Good for you! Do you understand the link between your views and the views of the cops who pulled this move? Or the parents of the Anoka-Hennepin school district (or any number of other bigots that make the lives of LGBT kids around them a living hell)?

You said it, man.

In the context of legal marriage? The state. If I can go down to the county office, get my marriage certified just like anyone else, and gain the benefits that come with that, and if your church decides to keep its silliness to itself, you could define marriage as “any occasion involving the exchange of at least one washing machine” and it wouldn’t bother me. Of course, the problem is that it doesn’t keep its silliness to itself, and insists again and again that the government kowtow to its definition of marriage.
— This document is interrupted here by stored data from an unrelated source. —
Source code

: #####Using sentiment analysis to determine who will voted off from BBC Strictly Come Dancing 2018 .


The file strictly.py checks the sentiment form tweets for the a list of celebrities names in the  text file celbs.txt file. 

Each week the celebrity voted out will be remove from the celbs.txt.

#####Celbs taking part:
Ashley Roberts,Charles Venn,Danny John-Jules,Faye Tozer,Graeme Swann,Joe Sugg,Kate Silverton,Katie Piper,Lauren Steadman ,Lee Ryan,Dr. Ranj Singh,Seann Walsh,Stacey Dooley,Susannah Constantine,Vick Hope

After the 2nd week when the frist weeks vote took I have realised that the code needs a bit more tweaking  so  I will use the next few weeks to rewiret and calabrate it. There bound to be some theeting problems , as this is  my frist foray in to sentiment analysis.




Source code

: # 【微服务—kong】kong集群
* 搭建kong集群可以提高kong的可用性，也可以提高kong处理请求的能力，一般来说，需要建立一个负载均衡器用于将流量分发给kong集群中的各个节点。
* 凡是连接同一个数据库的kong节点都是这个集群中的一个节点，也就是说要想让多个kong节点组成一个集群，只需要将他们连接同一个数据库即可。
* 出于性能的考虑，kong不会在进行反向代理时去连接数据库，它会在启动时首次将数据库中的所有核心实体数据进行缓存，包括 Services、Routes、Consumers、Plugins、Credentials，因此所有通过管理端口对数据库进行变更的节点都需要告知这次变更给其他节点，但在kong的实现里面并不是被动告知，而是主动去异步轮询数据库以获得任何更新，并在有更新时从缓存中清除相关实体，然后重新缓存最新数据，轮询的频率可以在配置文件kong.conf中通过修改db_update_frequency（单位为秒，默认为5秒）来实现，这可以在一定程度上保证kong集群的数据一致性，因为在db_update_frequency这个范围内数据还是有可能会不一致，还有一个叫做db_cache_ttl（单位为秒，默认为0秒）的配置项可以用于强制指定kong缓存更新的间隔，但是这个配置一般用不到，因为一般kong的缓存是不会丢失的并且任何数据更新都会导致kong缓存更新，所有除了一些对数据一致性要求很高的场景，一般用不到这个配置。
Officially, at least. Extrajudicial murders of gay men/lesbians/transpeople are still winked at far too often…the “gay panic” defense and its variants STILL lead to acquittals.

Marriage is both a religious institution for many (but certainly not for all) and more importantly, a very strong and foundational social institution. When talking about gay marriage, the social definitions and ramifications are the most pertinent. No one is trying to force any particular churches or religious practitioners to perform gay marriages, although increasingly, many are doing so. The important thing is social recognition and social acceptance of SSM, including the full legal rights of marriage under the law in matters like property rights and taxes, but also in the culture of social acceptance. Because otherwise, gay people are being demeaned as second-class citizens not entitled to all the same human rights and social rights and privileges as the rest of us. That’s plain bigotry.

I really hope EscAlaMike reads both those links, and, in particular, the response in the second one, as that’s pretty much tailor made for him.

“LOL,” are you for real?

I already laid out what I mean by “respect.” Let’s say it comes out that–Secretary of Defense might not be realistic, but chief of police in a small town sure is–let’s say it comes out that a candidate for Chief of Police is a member of the World Church of the Creator. Let’s say that in his off-hours he’s been seen, as WCotC members have been, wearing a shirt that idolizes a racist serial murderer.

My question isn’t whether it’s wise for the city council to ask him, “Do you believe that nonwhite people should be exterminated in a racial war?”

My question is whether you think such a question would be an unconstitutional religious test for office.

EscAlaMike, you are not making a moral judgement. You are making an immoral judgement. The judgement you are making is wrong, hurtful, and hateful. I do not know how you justify to yourself making such hateful judgements while claiming to be motivated by love.

But really, who gets to define “love”?